▶ **Material supplied**

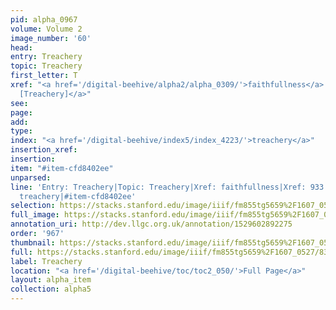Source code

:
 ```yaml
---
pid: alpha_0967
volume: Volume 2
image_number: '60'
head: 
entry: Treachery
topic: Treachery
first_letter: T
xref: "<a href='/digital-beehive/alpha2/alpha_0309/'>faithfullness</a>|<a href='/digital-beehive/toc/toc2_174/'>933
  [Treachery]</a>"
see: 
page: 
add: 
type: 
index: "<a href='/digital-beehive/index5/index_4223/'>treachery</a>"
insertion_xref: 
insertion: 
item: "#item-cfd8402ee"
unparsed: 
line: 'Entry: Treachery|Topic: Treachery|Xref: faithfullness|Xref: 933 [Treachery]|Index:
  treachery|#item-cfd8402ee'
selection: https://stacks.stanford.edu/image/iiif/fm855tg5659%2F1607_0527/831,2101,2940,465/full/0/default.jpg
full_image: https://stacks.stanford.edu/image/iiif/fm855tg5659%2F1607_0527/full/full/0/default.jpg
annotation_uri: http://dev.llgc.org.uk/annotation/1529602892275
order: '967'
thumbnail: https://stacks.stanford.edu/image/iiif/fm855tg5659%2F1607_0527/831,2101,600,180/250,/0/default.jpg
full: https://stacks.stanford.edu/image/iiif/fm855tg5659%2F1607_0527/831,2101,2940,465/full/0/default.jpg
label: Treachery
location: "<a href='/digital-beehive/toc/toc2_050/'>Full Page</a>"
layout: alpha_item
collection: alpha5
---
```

--

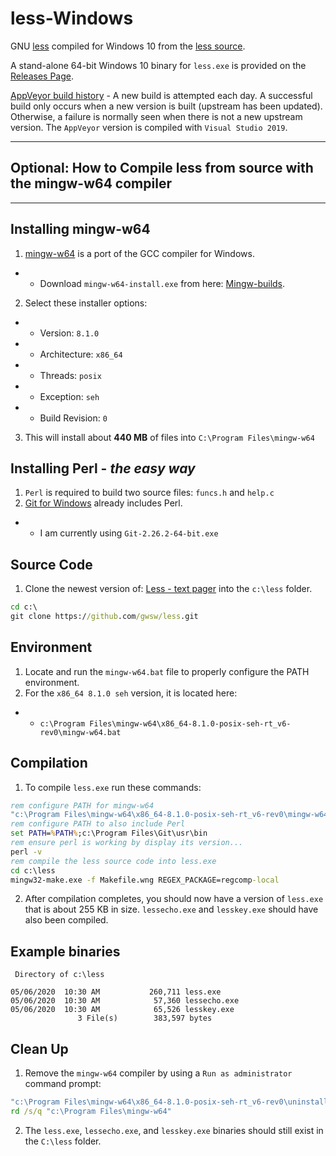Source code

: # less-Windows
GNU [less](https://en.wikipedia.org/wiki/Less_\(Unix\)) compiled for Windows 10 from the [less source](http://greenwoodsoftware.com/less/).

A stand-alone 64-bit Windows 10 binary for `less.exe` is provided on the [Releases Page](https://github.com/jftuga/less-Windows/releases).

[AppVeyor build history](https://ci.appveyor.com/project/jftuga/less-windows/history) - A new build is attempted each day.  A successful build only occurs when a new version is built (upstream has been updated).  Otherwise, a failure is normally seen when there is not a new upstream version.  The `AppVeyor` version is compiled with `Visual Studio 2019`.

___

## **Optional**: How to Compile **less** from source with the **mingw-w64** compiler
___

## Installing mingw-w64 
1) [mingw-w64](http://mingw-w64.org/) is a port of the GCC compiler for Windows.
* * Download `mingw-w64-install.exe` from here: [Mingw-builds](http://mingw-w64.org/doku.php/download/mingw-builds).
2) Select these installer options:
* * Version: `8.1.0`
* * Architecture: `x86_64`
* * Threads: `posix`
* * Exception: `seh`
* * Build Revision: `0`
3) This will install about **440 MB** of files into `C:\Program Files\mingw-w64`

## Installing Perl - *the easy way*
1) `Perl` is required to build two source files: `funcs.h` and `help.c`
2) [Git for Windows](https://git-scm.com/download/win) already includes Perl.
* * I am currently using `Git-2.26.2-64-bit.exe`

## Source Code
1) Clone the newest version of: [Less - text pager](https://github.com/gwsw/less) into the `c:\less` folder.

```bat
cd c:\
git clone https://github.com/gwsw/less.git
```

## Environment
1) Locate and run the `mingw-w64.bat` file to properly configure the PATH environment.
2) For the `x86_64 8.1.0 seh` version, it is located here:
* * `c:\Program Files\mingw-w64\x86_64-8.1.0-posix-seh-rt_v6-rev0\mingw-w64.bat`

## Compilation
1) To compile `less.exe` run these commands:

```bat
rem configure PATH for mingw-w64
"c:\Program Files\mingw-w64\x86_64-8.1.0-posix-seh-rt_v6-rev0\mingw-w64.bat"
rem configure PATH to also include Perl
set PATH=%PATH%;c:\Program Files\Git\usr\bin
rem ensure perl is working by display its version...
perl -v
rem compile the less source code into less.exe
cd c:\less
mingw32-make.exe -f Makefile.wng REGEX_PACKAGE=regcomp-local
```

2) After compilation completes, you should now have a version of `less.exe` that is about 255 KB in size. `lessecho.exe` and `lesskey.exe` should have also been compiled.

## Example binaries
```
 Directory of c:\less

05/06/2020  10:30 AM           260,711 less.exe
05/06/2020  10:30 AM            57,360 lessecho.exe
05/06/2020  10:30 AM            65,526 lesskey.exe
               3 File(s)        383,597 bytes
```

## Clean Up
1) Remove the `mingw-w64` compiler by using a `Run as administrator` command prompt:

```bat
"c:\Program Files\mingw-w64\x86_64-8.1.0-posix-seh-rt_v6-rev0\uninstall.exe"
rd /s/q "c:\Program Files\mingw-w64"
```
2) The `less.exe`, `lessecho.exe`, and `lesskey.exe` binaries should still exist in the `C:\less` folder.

▶ **Description of the task**
Count every line of the data above that includes the word "stanford", then state the total and nothing more.

▶ **Result below**
4